-- Dataset entries follows --

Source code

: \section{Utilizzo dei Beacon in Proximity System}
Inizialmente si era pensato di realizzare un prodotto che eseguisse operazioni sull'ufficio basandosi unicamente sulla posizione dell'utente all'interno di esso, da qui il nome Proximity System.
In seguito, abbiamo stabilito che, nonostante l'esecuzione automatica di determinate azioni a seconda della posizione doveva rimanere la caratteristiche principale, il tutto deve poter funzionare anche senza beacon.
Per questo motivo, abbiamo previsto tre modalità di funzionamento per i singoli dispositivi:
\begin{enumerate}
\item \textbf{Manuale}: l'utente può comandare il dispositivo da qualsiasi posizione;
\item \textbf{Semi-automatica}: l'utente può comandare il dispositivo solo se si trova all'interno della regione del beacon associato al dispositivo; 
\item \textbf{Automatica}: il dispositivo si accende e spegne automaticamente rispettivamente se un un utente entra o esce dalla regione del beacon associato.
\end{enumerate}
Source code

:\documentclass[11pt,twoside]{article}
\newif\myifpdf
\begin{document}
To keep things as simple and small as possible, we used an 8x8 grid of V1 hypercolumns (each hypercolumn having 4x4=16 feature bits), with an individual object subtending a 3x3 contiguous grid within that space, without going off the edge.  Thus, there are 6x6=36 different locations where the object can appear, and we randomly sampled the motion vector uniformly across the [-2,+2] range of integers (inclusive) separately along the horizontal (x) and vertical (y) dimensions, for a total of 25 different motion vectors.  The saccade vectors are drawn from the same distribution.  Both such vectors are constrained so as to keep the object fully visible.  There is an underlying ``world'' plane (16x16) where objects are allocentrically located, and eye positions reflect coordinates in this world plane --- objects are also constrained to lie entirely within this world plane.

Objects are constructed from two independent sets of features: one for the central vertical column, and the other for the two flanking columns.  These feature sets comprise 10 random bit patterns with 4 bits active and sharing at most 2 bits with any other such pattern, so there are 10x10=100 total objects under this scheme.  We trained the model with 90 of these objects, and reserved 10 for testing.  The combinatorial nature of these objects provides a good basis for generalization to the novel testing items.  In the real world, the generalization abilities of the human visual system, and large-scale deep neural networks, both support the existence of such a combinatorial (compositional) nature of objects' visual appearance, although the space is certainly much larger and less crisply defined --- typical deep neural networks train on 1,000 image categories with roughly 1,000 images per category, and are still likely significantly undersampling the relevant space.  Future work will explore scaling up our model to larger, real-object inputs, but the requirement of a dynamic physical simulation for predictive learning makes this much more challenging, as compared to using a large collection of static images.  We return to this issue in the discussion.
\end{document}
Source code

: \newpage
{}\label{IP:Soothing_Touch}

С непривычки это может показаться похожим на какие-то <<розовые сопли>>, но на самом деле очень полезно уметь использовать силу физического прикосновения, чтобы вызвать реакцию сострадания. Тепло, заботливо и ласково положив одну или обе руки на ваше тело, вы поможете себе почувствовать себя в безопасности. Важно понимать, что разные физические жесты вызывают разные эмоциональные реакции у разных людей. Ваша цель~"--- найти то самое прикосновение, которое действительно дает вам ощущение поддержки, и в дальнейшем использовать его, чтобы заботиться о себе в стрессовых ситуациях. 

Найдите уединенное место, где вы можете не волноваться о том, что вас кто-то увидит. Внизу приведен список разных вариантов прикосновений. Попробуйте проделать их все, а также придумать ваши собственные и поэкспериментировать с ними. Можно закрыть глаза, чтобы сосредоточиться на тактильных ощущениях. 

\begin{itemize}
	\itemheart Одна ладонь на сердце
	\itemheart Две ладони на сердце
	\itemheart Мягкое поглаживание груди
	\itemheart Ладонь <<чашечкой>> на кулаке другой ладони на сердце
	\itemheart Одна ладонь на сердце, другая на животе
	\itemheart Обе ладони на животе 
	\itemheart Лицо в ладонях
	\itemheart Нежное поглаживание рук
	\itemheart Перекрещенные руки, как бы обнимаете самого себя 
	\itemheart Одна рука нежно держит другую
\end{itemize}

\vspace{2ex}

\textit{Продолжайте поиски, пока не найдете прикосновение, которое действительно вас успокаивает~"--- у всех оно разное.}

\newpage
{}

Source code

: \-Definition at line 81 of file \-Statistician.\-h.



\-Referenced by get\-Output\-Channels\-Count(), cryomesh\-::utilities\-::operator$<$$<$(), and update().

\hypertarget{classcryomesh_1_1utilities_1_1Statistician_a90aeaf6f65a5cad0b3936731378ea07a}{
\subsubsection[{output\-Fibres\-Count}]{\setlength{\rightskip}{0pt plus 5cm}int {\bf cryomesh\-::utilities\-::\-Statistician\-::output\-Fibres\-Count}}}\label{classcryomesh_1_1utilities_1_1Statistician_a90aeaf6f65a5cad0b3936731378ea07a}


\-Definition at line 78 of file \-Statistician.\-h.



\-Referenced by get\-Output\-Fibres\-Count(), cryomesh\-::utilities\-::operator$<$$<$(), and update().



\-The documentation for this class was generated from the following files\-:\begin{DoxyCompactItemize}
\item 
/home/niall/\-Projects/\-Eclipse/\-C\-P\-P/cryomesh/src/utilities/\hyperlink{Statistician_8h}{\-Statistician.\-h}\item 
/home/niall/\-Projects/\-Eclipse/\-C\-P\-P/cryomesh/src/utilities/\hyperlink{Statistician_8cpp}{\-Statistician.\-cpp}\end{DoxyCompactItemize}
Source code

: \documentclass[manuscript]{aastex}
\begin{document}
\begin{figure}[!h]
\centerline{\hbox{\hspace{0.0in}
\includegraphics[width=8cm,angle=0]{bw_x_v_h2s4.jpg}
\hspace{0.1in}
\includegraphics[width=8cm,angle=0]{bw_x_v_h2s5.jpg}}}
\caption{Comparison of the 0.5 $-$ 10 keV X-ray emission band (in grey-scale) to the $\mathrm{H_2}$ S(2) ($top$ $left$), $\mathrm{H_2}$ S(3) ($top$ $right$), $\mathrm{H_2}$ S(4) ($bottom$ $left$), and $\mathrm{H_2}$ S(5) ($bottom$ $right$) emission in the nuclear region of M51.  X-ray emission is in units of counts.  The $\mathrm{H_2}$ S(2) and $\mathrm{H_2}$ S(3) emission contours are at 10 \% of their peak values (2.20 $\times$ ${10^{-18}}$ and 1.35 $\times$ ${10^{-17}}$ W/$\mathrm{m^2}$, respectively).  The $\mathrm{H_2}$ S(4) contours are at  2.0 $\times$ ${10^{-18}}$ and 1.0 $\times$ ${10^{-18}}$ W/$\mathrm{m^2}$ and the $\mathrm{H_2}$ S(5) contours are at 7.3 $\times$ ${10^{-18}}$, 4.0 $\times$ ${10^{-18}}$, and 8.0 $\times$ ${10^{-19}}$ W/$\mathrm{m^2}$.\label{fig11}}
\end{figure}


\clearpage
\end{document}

-- Dataset entries concluded --

## Directions
Go over the data and return every line that includes the word "operator".

## Exercise output
\-Referenced by get\-Output\-Channels\-Count(), cryomesh\-::utilities\-::operator$<$$<$(), and update().
\-Referenced by get\-Output\-Fibres\-Count(), cryomesh\-::utilities\-::operator$<$$<$(), and update().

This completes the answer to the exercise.